The Belgian and Finnish Governments, on the other hand, contend that if the consequences where the time-limit is exceeded
are governed by national law, there is nothing to prevent a new statutory period from being opened, allowing the competent
authorities to determine the application for entry on the list of reimbursable medicinal products. The Commission submits
that it is for the Member States to regulate the remedies against the decisions in issue and the consequences of the decisions
annulling them.
35
In that regard, it may be inferred from both the terms and the objectives pursued by the Directive that the latter seeks to
ensure effective judicial protection. It follows that every person whose initial application for entry has been rejected by
a decision which was then annulled must be guaranteed the right for a new decision to be taken in respect of that application
for entry on the list, whether an implied decision that the product in question must be entered on the list purely because
the initial time-limit has expired or a new formal decision.
36
In the former case, it is then necessary to determine the time-limit within which such a decision must be adopted.
37
Although the Directive does not govern that question, it follows from the abovementioned requirements for effective judicial
protection that Community law sets a limit to Member States’ freedom in that regard, in that the new decision cannot be adopted
within an indefinite period, but must be taken within a reasonable time which does not in any event exceed the time-limit
laid down in Article 6 of the Directive.
38
In the absence of that limit, the exercise of the applicant’s right to obtain a reasoned decision within the mandatory 90-day
time-limit, which may be extended by a further 90 days, would be excessively difficult (see Case C-255/00 Grundig Italiana [2002] ECR I-8003, paragraph 33, and Case C-129/00 Commission v Italy [2003] ECR I-0000, paragraph 25). In effect, the Member States could impose a longer time-limit for implementation of the
decision annulling the initial decision than that which the Directive prescribes for the closure of the administrative procedure.

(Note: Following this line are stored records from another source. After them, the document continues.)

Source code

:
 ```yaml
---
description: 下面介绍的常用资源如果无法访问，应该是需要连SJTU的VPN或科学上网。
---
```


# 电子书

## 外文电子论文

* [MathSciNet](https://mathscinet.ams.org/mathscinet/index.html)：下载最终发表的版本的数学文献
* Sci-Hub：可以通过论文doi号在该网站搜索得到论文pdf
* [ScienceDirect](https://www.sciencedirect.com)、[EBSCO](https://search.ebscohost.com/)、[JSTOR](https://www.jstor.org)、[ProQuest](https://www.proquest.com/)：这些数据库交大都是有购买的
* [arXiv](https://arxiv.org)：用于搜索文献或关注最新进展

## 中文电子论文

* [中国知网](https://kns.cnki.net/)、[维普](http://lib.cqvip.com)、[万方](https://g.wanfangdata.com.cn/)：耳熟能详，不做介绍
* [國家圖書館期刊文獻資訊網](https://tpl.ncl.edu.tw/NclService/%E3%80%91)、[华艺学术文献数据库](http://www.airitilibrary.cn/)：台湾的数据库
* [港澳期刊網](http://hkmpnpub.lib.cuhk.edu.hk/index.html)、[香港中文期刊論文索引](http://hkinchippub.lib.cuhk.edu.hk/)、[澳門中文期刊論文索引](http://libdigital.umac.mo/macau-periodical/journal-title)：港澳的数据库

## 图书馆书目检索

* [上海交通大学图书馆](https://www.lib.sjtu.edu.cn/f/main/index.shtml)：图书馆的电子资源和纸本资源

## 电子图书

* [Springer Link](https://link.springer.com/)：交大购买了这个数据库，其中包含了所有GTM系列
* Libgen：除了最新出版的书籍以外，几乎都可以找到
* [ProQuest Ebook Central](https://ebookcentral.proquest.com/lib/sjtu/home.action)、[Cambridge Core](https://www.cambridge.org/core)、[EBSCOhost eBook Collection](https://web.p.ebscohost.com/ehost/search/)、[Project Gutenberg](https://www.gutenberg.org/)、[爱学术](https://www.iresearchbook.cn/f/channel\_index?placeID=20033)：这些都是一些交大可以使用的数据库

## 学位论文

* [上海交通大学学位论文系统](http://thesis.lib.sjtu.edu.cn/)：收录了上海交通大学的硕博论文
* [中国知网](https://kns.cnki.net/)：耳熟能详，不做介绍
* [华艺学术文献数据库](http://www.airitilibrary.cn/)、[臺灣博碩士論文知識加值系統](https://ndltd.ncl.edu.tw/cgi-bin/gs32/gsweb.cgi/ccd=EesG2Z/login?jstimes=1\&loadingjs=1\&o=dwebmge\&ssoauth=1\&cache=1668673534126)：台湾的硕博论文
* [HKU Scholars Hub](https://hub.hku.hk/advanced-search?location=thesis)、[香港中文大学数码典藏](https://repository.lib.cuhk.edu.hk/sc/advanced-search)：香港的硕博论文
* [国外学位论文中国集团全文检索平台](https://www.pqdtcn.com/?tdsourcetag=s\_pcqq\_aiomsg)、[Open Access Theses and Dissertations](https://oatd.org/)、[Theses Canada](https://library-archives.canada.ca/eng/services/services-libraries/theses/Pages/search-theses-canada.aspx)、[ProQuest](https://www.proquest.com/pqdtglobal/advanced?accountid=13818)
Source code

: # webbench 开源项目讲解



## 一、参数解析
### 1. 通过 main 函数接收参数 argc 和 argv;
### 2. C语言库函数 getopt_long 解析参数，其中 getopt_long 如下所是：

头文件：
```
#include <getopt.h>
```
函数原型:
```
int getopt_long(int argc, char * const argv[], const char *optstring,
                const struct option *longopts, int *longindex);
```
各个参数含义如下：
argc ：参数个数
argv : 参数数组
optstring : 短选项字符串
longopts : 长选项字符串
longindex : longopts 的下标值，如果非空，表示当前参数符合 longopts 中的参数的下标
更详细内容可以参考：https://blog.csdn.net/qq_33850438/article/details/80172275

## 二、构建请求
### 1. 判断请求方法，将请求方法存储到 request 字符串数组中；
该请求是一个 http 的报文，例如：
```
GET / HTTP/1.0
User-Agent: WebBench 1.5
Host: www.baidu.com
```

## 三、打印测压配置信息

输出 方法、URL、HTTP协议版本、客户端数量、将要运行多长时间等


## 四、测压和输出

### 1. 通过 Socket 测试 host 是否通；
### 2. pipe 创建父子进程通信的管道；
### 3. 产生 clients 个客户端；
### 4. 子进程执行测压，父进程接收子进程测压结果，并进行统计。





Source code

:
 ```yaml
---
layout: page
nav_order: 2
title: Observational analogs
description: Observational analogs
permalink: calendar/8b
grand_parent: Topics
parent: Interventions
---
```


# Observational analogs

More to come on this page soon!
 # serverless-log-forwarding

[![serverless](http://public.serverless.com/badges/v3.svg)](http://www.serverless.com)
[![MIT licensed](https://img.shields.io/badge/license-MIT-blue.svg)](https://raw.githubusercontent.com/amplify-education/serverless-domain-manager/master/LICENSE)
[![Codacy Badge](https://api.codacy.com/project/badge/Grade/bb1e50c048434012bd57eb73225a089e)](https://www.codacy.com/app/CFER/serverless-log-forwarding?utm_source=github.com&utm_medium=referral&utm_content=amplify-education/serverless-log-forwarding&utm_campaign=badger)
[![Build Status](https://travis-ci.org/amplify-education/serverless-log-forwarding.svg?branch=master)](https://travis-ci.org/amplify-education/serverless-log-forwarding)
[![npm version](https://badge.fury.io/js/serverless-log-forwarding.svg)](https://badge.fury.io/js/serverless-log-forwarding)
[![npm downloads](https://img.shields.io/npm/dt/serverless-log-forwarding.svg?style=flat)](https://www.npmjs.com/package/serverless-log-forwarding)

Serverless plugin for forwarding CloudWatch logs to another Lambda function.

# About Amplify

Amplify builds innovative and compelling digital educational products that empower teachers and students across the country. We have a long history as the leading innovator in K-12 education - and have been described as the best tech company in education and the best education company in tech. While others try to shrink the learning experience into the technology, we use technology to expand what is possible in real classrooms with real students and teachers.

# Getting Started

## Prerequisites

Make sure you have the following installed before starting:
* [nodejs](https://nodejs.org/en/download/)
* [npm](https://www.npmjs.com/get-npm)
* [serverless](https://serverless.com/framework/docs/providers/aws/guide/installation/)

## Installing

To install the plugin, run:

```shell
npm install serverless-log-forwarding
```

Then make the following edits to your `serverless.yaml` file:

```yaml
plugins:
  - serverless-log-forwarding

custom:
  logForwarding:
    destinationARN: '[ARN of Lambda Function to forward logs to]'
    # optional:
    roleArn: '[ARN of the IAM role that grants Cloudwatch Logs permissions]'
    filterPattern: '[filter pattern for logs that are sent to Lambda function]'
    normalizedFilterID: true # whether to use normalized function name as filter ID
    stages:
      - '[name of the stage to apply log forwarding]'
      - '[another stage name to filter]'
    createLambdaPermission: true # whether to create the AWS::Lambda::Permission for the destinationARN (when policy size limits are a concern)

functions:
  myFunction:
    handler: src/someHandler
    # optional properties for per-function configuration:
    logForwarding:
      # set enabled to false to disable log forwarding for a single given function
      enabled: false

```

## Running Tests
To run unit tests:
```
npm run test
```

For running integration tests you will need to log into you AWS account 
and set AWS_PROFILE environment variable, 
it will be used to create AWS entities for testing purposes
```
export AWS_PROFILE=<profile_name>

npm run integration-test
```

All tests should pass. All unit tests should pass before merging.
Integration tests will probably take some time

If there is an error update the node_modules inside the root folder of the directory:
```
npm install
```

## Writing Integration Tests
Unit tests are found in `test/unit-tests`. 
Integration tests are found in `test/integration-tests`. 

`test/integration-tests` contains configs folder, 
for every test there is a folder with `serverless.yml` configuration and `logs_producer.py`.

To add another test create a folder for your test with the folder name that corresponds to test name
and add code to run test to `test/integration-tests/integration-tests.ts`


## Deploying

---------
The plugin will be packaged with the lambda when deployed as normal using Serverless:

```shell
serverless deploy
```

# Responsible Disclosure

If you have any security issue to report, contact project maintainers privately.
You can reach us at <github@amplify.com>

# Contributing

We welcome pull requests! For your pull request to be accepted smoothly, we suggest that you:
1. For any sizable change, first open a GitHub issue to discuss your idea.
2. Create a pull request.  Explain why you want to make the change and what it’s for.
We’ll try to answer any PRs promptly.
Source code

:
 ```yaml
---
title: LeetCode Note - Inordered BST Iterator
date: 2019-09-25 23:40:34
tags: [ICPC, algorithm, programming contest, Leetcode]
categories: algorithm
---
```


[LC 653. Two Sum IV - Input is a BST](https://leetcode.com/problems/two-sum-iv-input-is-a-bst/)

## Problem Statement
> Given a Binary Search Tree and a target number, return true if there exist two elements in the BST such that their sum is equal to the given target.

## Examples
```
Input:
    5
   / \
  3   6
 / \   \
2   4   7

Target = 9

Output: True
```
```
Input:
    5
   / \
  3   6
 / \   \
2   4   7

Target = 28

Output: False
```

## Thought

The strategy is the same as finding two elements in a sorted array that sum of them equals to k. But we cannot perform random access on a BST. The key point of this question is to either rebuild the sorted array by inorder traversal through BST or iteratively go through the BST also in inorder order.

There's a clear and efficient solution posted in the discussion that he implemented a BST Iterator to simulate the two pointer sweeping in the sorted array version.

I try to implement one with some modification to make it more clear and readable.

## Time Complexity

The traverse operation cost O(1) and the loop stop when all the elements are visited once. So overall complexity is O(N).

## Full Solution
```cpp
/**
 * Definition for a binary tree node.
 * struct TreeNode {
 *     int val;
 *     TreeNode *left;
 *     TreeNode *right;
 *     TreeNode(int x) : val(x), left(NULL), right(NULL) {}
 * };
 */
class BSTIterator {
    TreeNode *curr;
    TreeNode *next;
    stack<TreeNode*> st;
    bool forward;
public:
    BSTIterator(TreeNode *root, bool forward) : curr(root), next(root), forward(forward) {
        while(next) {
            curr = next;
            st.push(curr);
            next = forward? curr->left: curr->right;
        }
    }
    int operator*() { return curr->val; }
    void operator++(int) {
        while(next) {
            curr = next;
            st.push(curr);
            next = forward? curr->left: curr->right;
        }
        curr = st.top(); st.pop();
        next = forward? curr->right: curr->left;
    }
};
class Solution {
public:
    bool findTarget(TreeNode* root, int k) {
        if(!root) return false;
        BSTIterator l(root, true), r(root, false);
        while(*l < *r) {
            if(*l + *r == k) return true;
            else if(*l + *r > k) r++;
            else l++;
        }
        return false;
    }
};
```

In that case, the decision of annulment would not protect the applicant’s right.
39
The answer to the second part of the question referred to the Court must be that it is for the Member States to determine
whether the fact that the time-limit laid down in the first subparagraph of Article 6(1) of the Directive is exceeded precludes
the competent authorities from formally adopting a new decision when the previous decision has been annulled in court proceedings,
although such a possibility can be exercised only within a reasonable time which may not in any event exceed the time-limit
laid down in that article.
Costs
40
Since these proceedings are, for the parties to the main proceedings, a step in the action pending before the national court,
the decision on costs is a matter for that court. Costs incurred in submitting observations to the Court, other than the costs
of those parties, are not recoverable.
On those grounds, the Court (Second Chamber) rules as follows:
1.
The time-limit laid down in the first subparagraph of Article 6(1) of Council Directive 89/105/EEC of 21 December 1988 relating
to the transparency of measures regulating the pricing of medicinal products for human use and their inclusion in the scope
of national health insurance systems is a mandatory time-limit which the national authorities are not entitled to exceed.
2.
It is for the Member States to determine whether the fact that the time-limit laid down in the first subparagraph of Article
6(1) of Directive 89/105 is exceeded precludes the competent authorities from formally adopting a new decision when the previous
decision has been annulled in court proceedings, although such a possibility can be exercised only within a reasonable time
which may not in any event exceed the time-limit laid down in that article.